Rep. Dutch Ruppersberger (D-Md.), the ranking member of the Intelligence panel, who viewed the photos on Thursday, said the CIA has insisted members come to Langley.

Ruppersberger stressed that even at first glance, it is clear that the man in the photos is bin Laden.

He told The Associated Press, “His hair was dark. His beard was dark. Now, there were some photos that I observed on TV that showed that he had a gray beard, but I guess that he had prepared himself in one way or another because the beard that I saw was dark.”

Rep.
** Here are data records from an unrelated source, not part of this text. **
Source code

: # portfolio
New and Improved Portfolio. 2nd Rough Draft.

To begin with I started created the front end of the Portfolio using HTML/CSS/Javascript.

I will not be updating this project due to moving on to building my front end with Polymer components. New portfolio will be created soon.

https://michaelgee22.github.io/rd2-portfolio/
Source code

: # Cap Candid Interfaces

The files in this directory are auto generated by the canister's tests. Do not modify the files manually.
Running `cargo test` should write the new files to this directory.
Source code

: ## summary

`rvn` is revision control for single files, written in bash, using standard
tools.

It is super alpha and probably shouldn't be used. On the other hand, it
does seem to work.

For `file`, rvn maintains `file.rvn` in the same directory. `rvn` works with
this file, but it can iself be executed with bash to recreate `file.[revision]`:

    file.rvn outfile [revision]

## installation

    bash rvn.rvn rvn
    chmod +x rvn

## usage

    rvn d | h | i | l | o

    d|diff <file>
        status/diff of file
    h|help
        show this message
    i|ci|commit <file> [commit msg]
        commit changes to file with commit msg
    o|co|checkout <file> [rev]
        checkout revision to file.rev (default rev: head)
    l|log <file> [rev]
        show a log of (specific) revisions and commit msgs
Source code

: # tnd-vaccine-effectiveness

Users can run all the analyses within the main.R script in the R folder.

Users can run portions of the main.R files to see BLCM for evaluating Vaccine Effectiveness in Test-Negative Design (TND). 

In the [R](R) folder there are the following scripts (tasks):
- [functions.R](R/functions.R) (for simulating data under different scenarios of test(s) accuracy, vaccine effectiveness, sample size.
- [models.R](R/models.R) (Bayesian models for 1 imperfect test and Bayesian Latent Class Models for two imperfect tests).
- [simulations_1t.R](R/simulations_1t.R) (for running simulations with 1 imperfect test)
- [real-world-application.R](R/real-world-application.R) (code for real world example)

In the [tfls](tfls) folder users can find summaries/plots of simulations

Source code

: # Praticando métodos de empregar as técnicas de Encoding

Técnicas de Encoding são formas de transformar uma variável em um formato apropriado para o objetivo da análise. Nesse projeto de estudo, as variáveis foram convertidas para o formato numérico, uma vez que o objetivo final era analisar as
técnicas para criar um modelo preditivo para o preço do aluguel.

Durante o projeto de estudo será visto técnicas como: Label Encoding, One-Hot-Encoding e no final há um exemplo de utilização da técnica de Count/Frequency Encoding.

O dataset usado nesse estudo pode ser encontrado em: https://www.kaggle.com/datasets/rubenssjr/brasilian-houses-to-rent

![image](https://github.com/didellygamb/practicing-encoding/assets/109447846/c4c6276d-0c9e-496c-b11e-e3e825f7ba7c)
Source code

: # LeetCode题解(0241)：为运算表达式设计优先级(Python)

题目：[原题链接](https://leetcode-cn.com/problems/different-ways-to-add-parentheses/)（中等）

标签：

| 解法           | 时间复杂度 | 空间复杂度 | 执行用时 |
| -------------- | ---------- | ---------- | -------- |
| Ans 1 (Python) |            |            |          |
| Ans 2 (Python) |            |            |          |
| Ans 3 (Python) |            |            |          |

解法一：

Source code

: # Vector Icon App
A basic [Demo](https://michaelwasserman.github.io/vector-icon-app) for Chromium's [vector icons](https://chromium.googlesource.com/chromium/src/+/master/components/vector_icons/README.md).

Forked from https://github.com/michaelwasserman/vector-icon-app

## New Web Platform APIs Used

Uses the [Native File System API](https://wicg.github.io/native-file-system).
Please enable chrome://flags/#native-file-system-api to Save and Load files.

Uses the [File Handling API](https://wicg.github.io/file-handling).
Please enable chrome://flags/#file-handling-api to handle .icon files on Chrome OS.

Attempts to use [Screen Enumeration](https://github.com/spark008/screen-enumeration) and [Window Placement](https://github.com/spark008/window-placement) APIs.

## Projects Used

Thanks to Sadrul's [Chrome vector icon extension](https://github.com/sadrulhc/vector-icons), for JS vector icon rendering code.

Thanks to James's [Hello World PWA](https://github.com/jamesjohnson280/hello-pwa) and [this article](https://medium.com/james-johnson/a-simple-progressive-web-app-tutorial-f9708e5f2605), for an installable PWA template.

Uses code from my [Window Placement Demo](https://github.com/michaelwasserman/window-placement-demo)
Duncan Hunter (R-Calif.), who quit his job and joined the Marine Corps the day after 9/11, told The Hill that seeing the pictures of bin Laden “made [my] day.”

“[The photos] showed him dead, after our guys took him out of the house — the photos went all the way from the house to on the ship before he was pushed overboard,” Hunter said.

“It was like a storybook. Put it this way: I am deeply and immensely satisfied at the way this guy exited the world,” Hunter said, adding that the photos should be released for the public to see.

“There are one or two photos that are not gory. His head is misshapen because of the bullet, but it’s not gory,” said Hunter, who served in Iraq and Afghanistan.

The California Republican said he has “seen way worse in Iraq.”

Intelligence Committee Rep. Michele Bachmann (R-Minn.) released a statement shortly following her viewing in Virginia.

“This morning at the CIA headquarters I saw the photos of a dead Osama bin Laden. I am convinced that this was bin Laden. We got our man,” Bachmann said.

Armed Services Committee member Rep. Doug Lamborn (R-Colo.), who also viewed the photos of bin Laden, called on the administration to release the “least graphic of the photos because it could bring closure” for 9/11 victims’ families and “for all Americans.”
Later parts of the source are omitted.